#### [Records shown]
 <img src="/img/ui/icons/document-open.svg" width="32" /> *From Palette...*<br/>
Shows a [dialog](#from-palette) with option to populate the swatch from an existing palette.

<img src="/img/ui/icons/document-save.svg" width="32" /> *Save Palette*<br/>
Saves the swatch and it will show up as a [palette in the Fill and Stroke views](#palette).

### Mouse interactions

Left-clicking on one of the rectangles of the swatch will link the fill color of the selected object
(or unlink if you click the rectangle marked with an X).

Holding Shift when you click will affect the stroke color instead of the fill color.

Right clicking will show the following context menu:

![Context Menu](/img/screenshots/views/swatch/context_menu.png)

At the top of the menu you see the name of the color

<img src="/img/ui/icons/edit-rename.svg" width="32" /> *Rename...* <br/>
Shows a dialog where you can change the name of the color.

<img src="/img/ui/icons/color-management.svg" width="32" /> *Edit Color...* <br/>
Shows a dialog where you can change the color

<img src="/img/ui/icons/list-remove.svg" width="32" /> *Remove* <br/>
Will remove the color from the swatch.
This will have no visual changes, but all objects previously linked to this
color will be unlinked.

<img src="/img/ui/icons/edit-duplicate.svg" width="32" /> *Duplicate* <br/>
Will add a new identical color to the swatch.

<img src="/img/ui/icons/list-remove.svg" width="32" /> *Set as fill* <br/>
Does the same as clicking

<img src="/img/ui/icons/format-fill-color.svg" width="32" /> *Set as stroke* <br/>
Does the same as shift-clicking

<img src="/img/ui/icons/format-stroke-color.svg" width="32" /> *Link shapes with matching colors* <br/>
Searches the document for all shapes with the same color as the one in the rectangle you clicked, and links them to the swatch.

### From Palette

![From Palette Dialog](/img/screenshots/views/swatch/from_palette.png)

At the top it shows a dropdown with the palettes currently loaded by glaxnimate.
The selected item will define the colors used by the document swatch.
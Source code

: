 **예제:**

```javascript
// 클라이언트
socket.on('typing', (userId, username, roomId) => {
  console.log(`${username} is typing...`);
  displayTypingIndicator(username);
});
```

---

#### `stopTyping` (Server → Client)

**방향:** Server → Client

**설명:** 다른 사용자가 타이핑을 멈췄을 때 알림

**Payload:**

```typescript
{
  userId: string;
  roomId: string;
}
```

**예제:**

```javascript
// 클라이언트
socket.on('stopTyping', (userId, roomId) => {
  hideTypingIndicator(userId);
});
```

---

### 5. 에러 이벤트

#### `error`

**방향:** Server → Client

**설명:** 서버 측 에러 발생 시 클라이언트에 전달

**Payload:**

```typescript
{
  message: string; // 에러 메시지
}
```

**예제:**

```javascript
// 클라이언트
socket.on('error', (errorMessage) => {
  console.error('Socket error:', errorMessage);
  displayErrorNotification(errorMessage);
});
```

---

#### [Exercise]
The expected answer is the lines from the one containing "타이핑을 멈췄을 때 알림" through the end of the material, reproduced exactly with both ends kept.

#### [Exercise result]
**설명:** 다른 사용자가 타이핑을 멈췄을 때 알림

**Payload:**

```typescript
{
  userId: string;
  roomId: string;
}
```

**예제:**

```javascript
// 클라이언트
socket.on('stopTyping', (userId, roomId) => {
  hideTypingIndicator(userId);
});
```

---

### 5. 에러 이벤트

#### `error`

**방향:** Server → Client

**설명:** 서버 측 에러 발생 시 클라이언트에 전달

**Payload:**

```typescript
{
  message: string; // 에러 메시지
}
```

**예제:**

```javascript
// 클라이언트
socket.on('error', (errorMessage) => {
  console.error('Socket error:', errorMessage);
  displayErrorNotification(errorMessage);
});
```

---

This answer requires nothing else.